## [Exercise aim]
Go through the records and extract every line with the word "verisim".

## [Data provided]
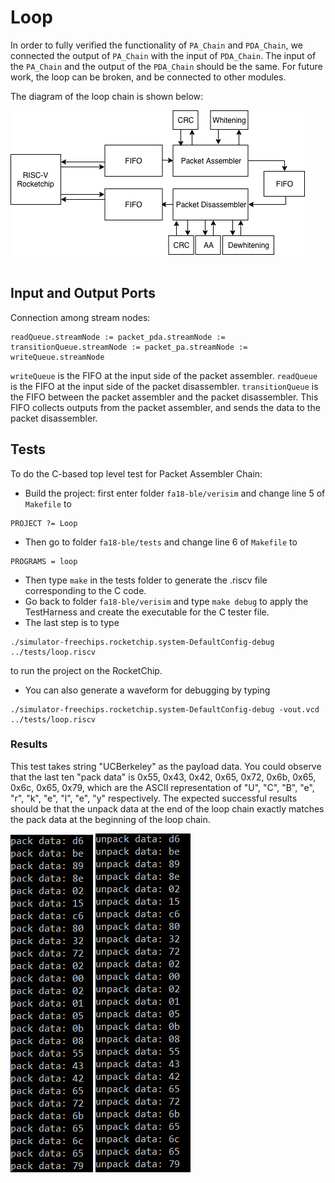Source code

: ﻿# Loop
 In order to fully verified the functionality of `PA_Chain` and `PDA_Chain`, we connected the output of `PA_Chain` with the input of `PDA_Chain`. The input of the `PA_Chain` and the output of the `PDA_Chain` should be the same. For future work, the loop can be broken, and be connected to other modules.
 
The diagram of the loop chain is shown below:

![blockDiagram](image/loopback_chain.png)
<br>
<br>
 
 ## Input and Output Ports
 Connection among stream nodes:
 ```
 readQueue.streamNode := packet_pda.streamNode := transitionQueue.streamNode := packet_pa.streamNode := writeQueue.streamNode
 ```
 `writeQueue` is the FIFO at the input side of the packet assembler. `readQueue` is the FIFO at the input side of the packet disassembler. `transitionQueue` is the FIFO between the packet assembler and the packet disassembler. This FIFO collects outputs from the packet assembler, and sends the data to the packet disassembler. 

## Tests
To do the C-based top level test for Packet Assembler Chain:
* Build the project: first enter folder `fa18-ble/verisim` and change line 5 of ``Makefile`` to 
```
PROJECT ?= Loop
```
* Then go to folder `fa18-ble/tests` and change line 6 of ``Makefile`` to 
```
PROGRAMS = loop
```
* Then type `make` in the tests folder to generate the .riscv file corresponding to the C code.
* Go back to folder `fa18-ble/verisim` and type `make debug` to apply the TestHarness and create the executable for the C tester file.
* The last step is to type 
```
./simulator-freechips.rocketchip.system-DefaultConfig-debug ../tests/loop.riscv
```
to run the project on the RocketChip.
* You can also generate a waveform for debugging by typing 
```
./simulator-freechips.rocketchip.system-DefaultConfig-debug -vout.vcd ../tests/loop.riscv
```

### Results
This test takes string "UCBerkeley" as the payload data. You could observe that the last ten "pack data" is 0x55, 0x43, 0x42, 0x65, 0x72, 0x6b, 0x65, 0x6c, 0x65, 0x79, which are the ASCII representation of "U", "C", "B", "e", "r", "k", "e", "l", "e", "y" respectively. The expected successful results should be that the unpack data at the end of the loop chain exactly matches the pack data at the beginning of the loop chain.

![blockDiagram](image/output_loop1.png)
![blockDiagram](image/output_loop2.png)
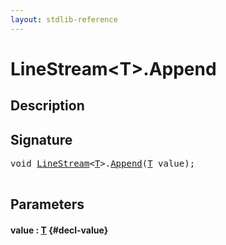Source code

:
 ```yaml
---
layout: stdlib-reference
---
```


# LineStream\<T\>\.Append

## Description





## Signature 

<pre>
void <a href="/stdlib-reference/types/LineStream/index" class="code_type">LineStream</a>&lt;<a href="/stdlib-reference/types/LineStream/index#typeparam-T" class="code_type">T</a>&gt;.<a href="/stdlib-reference/types/LineStream/Append">Append</a>(<a href="/stdlib-reference/types/LineStream/index#typeparam-T" class="code_type">T</a> <span class='code_param'>value</span>);

</pre>

## Parameters

#### value  : [T](/stdlib-reference/types/LineStream/index#typeparam-T) {#decl-value}

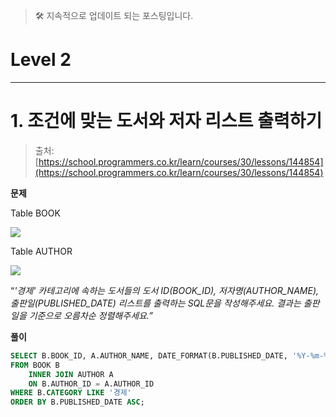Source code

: > 🛠️ 지속적으로 업데이트 되는 포스팅입니다.

# Level 2

---

# 1. 조건에 맞는 도서와 저자 리스트 출력하기

> 출처: [https://school.programmers.co.kr/learn/courses/30/lessons/144854](https://school.programmers.co.kr/learn/courses/30/lessons/144854)
>

**문제**

Table BOOK

![](https://velog.velcdn.com/images/balparang/post/69512bee-d004-4cdc-9b55-cf1bd1d9d6d8/image.png)

Table AUTHOR

![](https://velog.velcdn.com/images/balparang/post/47e5e450-b902-4cb9-bd68-3d6ce611807a/image.png)


“*'경제' 카테고리에 속하는 도서들의 도서 ID(BOOK_ID), 저자명(AUTHOR_NAME), 출판일(PUBLISHED_DATE) 리스트를 출력하는 SQL문을 작성해주세요. 결과는 출판일을 기준으로 오름차순 정렬해주세요.”*

**풀이**

```sql
SELECT B.BOOK_ID, A.AUTHOR_NAME, DATE_FORMAT(B.PUBLISHED_DATE, '%Y-%m-%d') AS PUBLISHED_DATE
FROM BOOK B
    INNER JOIN AUTHOR A
    ON B.AUTHOR_ID = A.AUTHOR_ID
WHERE B.CATEGORY LIKE '경제'
ORDER BY B.PUBLISHED_DATE ASC;
```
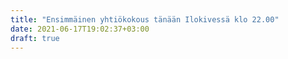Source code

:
 ```yaml
---
title: "Ensimmäinen yhtiökokous tänään Ilokivessä klo 22.00"
date: 2021-06-17T19:02:37+03:00
draft: true
---
```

## [Output below]
* Build the project: first enter folder `fa18-ble/verisim` and change line 5 of ``Makefile`` to 
* Go back to folder `fa18-ble/verisim` and type `make debug` to apply the TestHarness and create the executable for the C tester file.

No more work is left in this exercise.